4. Law enforcement agency: State auditors from the state of Minnesota found that between 2013 and 2015 over 88 police officers in the department had misused the access to personal data. The officers have used to access personal data in state driver license database to look up for information on girlfriend, family, and others without authorization or relevance to the official investigation. The data was used for stalking, harassment, or even identity theft.

5. Morgan Stanley Client: Morgan Stanley discovered in 2015 that a financial advisor downloaded account data of about 10 percent of their wealth management data. The data was calculated to be of 350,000 people about 900 of those people later showed anonymous text from Pastebin.

How to Prevent Data Abuse?

1. Categorize and prioritize the data:

The majority of the organization fails to identify the information critical for them and how to protect it? By categorizing the information by value and confidentiality companies can prioritize the data needed to secure first. Employee record and customer information can be one of your top priorities- Social security number, bank account numbers, Email id, credit card numbers, personal information are types of data that need to be protected with regards to their sensitivity this is mostly structured data that needs to be protected. Unstructured data like contracts, customer messages, call recordings; financial contracts should be included in the unstructured data and also need to be protected.

2. How the current information flows? And perform the risk assessment

Understand the data flow both procedurally and practically to see how the confidential information flows in the organization. Understanding the flow of information procedure can be a straightforward task, practically understanding different touch points of the data and where the leakages might happen is important which can be done with in-depth analysis.

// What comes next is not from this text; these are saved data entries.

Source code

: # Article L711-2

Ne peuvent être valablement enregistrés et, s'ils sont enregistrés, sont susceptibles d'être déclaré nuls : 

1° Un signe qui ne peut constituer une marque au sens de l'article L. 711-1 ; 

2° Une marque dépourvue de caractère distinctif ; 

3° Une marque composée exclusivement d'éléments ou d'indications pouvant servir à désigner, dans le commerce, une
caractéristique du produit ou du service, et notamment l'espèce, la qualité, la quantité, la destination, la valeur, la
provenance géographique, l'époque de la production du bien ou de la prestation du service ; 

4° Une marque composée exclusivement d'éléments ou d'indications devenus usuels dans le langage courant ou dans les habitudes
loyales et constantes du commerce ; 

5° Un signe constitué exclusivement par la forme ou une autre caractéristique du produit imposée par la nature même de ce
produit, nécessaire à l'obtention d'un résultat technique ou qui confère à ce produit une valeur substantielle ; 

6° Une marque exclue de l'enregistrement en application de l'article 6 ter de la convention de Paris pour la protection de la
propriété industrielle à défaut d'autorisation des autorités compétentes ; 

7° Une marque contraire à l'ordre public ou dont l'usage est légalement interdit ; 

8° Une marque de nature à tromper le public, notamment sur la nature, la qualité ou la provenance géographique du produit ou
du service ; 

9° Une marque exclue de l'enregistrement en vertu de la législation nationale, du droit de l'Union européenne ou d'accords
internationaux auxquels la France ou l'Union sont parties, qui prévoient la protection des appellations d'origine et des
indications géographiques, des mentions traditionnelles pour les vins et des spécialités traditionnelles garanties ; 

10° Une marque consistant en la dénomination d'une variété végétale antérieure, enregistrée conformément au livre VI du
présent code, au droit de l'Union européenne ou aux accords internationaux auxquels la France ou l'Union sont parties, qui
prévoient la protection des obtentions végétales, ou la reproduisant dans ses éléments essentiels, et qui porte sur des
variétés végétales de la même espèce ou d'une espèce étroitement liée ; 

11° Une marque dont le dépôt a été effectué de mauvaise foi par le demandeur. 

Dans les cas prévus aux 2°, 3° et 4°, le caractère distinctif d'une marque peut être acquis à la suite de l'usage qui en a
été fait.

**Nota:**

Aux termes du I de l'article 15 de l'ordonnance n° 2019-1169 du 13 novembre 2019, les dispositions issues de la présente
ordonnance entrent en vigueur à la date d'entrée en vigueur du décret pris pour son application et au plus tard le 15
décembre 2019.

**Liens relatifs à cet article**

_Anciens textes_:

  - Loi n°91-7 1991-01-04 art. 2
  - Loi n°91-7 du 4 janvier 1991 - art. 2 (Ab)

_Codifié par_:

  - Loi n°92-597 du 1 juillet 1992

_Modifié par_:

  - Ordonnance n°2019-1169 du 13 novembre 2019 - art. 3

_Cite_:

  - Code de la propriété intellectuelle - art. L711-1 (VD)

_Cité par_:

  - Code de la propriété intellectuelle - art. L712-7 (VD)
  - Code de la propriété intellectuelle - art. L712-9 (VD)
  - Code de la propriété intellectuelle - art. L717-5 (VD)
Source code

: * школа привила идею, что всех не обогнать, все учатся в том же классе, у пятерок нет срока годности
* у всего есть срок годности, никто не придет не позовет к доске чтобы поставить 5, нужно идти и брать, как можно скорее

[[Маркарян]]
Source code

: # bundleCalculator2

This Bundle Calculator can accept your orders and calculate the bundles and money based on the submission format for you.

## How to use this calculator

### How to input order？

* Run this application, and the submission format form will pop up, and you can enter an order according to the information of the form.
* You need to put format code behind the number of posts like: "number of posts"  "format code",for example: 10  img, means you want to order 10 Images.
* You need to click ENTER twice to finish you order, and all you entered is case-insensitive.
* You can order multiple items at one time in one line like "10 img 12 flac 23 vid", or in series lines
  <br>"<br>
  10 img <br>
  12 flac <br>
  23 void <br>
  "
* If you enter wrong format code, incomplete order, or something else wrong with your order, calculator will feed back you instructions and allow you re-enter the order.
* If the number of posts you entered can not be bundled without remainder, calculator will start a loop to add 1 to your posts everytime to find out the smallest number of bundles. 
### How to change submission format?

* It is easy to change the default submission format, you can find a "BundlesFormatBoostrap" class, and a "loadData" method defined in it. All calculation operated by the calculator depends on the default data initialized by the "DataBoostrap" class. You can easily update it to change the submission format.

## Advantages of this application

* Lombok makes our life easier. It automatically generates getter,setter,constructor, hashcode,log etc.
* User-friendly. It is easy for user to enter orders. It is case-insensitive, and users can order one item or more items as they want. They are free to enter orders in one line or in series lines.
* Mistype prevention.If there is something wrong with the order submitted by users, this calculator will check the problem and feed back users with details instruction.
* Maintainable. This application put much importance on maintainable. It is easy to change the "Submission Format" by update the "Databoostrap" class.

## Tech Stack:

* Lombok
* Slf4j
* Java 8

You can even do a security analysis of your data with following simple questions:

i. Which employees can access the data? (Creating a set of people using the data.)
ii. Which employees can create, modifies or share this data? – This will help in creating a hierarchy of data access.
iii. Is their gap between the procedures followed and policies laid down? This will help in identifying whether you need any procedural change which can prevent data leakage.

3. Access, usage and information distribution policies

After a deep risk assessment, an organization can quickly craft a distribution policy for various confidential information. The policies can govern who can access the data, use or receive which type of data in what context. Having enforcers in place to prevent data abuse and policy enforcement is important.

Four types of distribution policies

i. User information
ii. Communication data
iii. Patent or intellectual property
iv. Employee records

4. Review

Organizations need to regularly review their systems, policies, and training. A monitoring system can help the organization to implement employee training, expanding deployment, and eliminate vulnerabilities. The monitoring system can be reviewed extensively in an event of a breach to analyze the system failures. External audits can also prove useful in checking vulnerabilities and threats. Repeated and regular system benchmarking in the organizations can protect the confidential information at much-expanded level. To know more about the review process for your data, download our whitepapers.

Conclusion

Protection of data is a continuous process and needs to be improved as threats become intelligent and data grows. Crafting out a policy for access, process, and flow of data will help to have a better growth plan in place, and also increased customer reliability.